About this task ▸ Retype every entry exactly, character for character.
..............................
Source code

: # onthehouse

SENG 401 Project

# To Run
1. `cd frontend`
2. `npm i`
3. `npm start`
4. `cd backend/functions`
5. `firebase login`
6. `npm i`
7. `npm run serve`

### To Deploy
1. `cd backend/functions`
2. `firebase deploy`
..............................
Written answer ▸
Source code

: # onthehouse

SENG 401 Project

# To Run
1. `cd frontend`
2. `npm i`
3. `npm start`
4. `cd backend/functions`
5. `firebase login`
6. `npm i`
7. `npm run serve`

### To Deploy
1. `cd backend/functions`
2. `firebase deploy`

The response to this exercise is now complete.